En France, il existe aujourd'hui un écart de 24 % entre la moyenne des salaires des hommes et celle des femmes. Mais la vraie question serait de savoir quelle est la part de discrimination pure. Selon Marlène Schiappa, il s'agirait d'environ 4 à 10 % de discrimination.
Pour cela, il faudrait être capable de trouver un groupe contrôle, c'est-à-dire une entreprise dans laquelle on est sûr qu'il n'y a aucune discrimination possible et dans laquelle les salaires seraient perçus uniquement en fonction de la productivité, sans que l'employeur ne connaisse le sexe de ses employés. Et si l'on trouvait 0 % dans ce genre d'entreprise, alors on pourrait effectivement dire que l'écart salarial qu'on trouve dans les entreprises classiques relève effectivement de la discrimination. Or, il semblerait qu'Uber remplisse parfaitement ces critères.
Uber est une application qui permet de mettre en lien des chauffeurs avec des clientes pour aller d'un point A à un point B. Cette entreprise remplit les critères parfaits pour faire ce genre d'étude sur l'écart salarial, puisque d'une part aucune discrimination n'est possible. En effet, les salaires sont attribués de manière totalement automatisée par un algorithme, et cet algorithme est simple, transparent et connu de tout le monde.
Il est évidemment complètement "gender blind", comme disent les Américains, c'est-à-dire qu'il est impossible de prendre en compte le sexe de la personne.

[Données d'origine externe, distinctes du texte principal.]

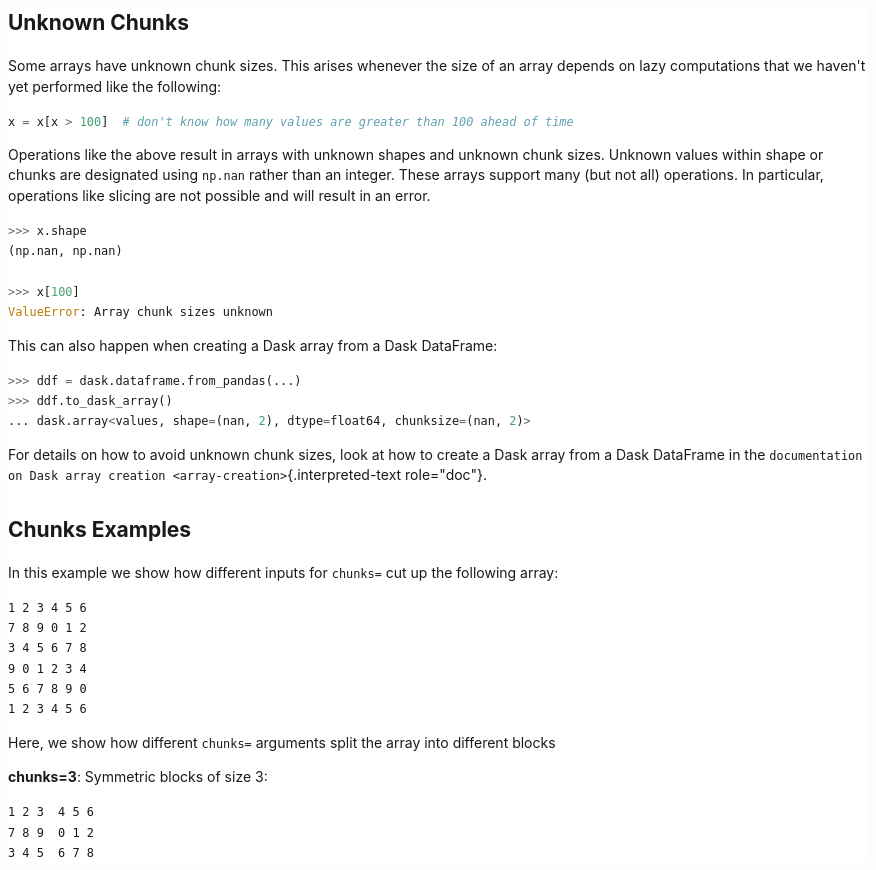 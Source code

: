 ## Unknown Chunks

Some arrays have unknown chunk sizes. This arises whenever the size of
an array depends on lazy computations that we haven\'t yet performed
like the following:

``` python
x = x[x > 100]  # don't know how many values are greater than 100 ahead of time
```

Operations like the above result in arrays with unknown shapes and
unknown chunk sizes. Unknown values within shape or chunks are
designated using `np.nan` rather than an integer. These arrays support
many (but not all) operations. In particular, operations like slicing
are not possible and will result in an error.

``` python
>>> x.shape
(np.nan, np.nan)

>>> x[100]
ValueError: Array chunk sizes unknown
```

This can also happen when creating a Dask array from a Dask DataFrame:

``` python
>>> ddf = dask.dataframe.from_pandas(...)
>>> ddf.to_dask_array()
... dask.array<values, shape=(nan, 2), dtype=float64, chunksize=(nan, 2)>
```

For details on how to avoid unknown chunk sizes, look at how to create a
Dask array from a Dask DataFrame in the
`documentation on Dask array creation
<array-creation>`{.interpreted-text role="doc"}.

## Chunks Examples

In this example we show how different inputs for `chunks=` cut up the
following array:

    1 2 3 4 5 6
    7 8 9 0 1 2
    3 4 5 6 7 8
    9 0 1 2 3 4
    5 6 7 8 9 0
    1 2 3 4 5 6

Here, we show how different `chunks=` arguments split the array into
different blocks

**chunks=3**: Symmetric blocks of size 3:

    1 2 3  4 5 6
    7 8 9  0 1 2
    3 4 5  6 7 8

Il n'y a pas non plus de discrimination possible de la part des clientes, puisque l'on ne connaît pas le sexe du chauffeur lorsqu'on commande. De plus, les horaires sont totalement flexibles, donc les chauffeurs peuvent travailler exactement comme ils le souhaitent.
Des chercheurs de l'université de Stanford se sont associés avec des statisticiens de Schieber. Ils ont publié en 2018 une étude, toute récente, c'est à peine un mois, dans laquelle ils ont étudié les rémunérations de 1,9 million de chauffeurs d'Uber. Ils ont constaté qu'il existait un écart salarial entre les hommes et les femmes de 7 %.

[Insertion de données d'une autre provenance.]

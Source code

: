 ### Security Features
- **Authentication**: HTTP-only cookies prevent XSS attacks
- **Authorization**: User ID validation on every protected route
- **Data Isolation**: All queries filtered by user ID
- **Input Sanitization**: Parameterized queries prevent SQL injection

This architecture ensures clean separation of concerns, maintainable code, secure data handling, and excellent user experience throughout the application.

C'est-à-dire que les hommes, pour une heure travaillée, gagnent 7 % de plus que les femmes. Les auteurs ont contrôlé un nombre incalculable de variables pour essayer de comprendre d'où venait cet écart salarial. En conclusion, ils ont remarqué que cet écart de 7 % s'expliquait par trois grands facteurs.
Le premier facteur est la vitesse de conduite : les hommes conduisent légèrement plus rapidement que les femmes, c'est de l'ordre de 2 %. Le deuxième facteur est l'expérience, qui est mesurée par le nombre d'heures travaillées. Cela signifie que les hommes travaillent plus que les femmes sur Uber, et donc ils ont plus d'expérience.

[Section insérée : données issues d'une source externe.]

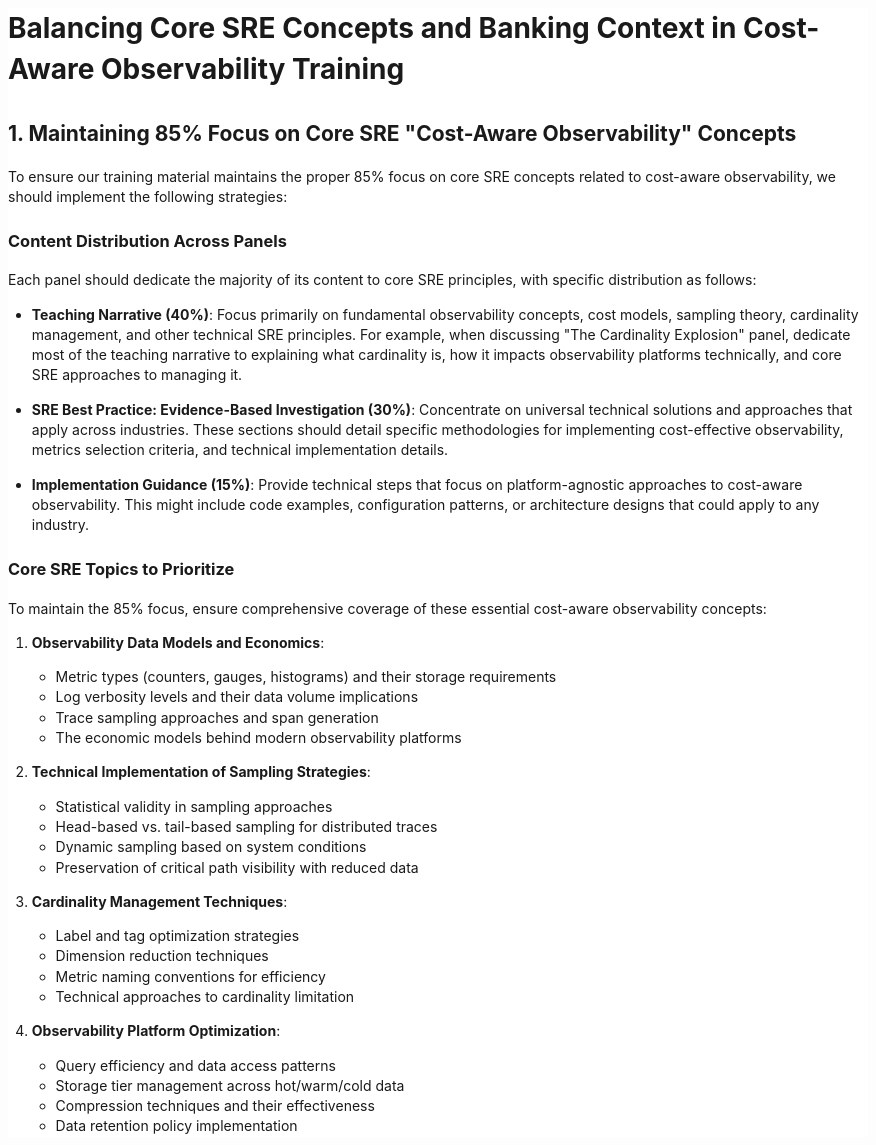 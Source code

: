 # Balancing Core SRE Concepts and Banking Context in Cost-Aware Observability Training

## 1. Maintaining 85% Focus on Core SRE "Cost-Aware Observability" Concepts

To ensure our training material maintains the proper 85% focus on core SRE concepts related to cost-aware observability, we should implement the following strategies:

### Content Distribution Across Panels

Each panel should dedicate the majority of its content to core SRE principles, with specific distribution as follows:

- **Teaching Narrative (40%)**: Focus primarily on fundamental observability concepts, cost models, sampling theory, cardinality management, and other technical SRE principles. For example, when discussing "The Cardinality Explosion" panel, dedicate most of the teaching narrative to explaining what cardinality is, how it impacts observability platforms technically, and core SRE approaches to managing it.

- **SRE Best Practice: Evidence-Based Investigation (30%)**: Concentrate on universal technical solutions and approaches that apply across industries. These sections should detail specific methodologies for implementing cost-effective observability, metrics selection criteria, and technical implementation details.

- **Implementation Guidance (15%)**: Provide technical steps that focus on platform-agnostic approaches to cost-aware observability. This might include code examples, configuration patterns, or architecture designs that could apply to any industry.

### Core SRE Topics to Prioritize

To maintain the 85% focus, ensure comprehensive coverage of these essential cost-aware observability concepts:

1. **Observability Data Models and Economics**:
   - Metric types (counters, gauges, histograms) and their storage requirements
   - Log verbosity levels and their data volume implications
   - Trace sampling approaches and span generation
   - The economic models behind modern observability platforms

2. **Technical Implementation of Sampling Strategies**:
   - Statistical validity in sampling approaches
   - Head-based vs. tail-based sampling for distributed traces
   - Dynamic sampling based on system conditions
   - Preservation of critical path visibility with reduced data

3. **Cardinality Management Techniques**:
   - Label and tag optimization strategies
   - Dimension reduction techniques
   - Metric naming conventions for efficiency
   - Technical approaches to cardinality limitation

4. **Observability Platform Optimization**:
   - Query efficiency and data access patterns
   - Storage tier management across hot/warm/cold data
   - Compression techniques and their effectiveness
   - Data retention policy implementation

Selon les auteurs, ils savent mieux comment générer de l'argent à partir de la plateforme, c'est ce qu'ils appellent "learning by doing". Le troisième facteur est le choix des courses : les hommes et les femmes ne vont pas aller au même endroit et ne vont pas travailler aux mêmes horaires. En conclusion, on peut dire que même en l'absence totale de discrimination, il existe toujours un écart salarial entre les hommes et les femmes, parce que les hommes et les femmes ne travaillent pas de la même manière.
Cela peut être la discrimination et donc pas forcément une piste intéressante à explorer pour expliquer l'écart salarial entre les hommes et les femmes. Il vaudrait mieux se pencher sur des différences de préférences de travail entre les hommes et les femmes.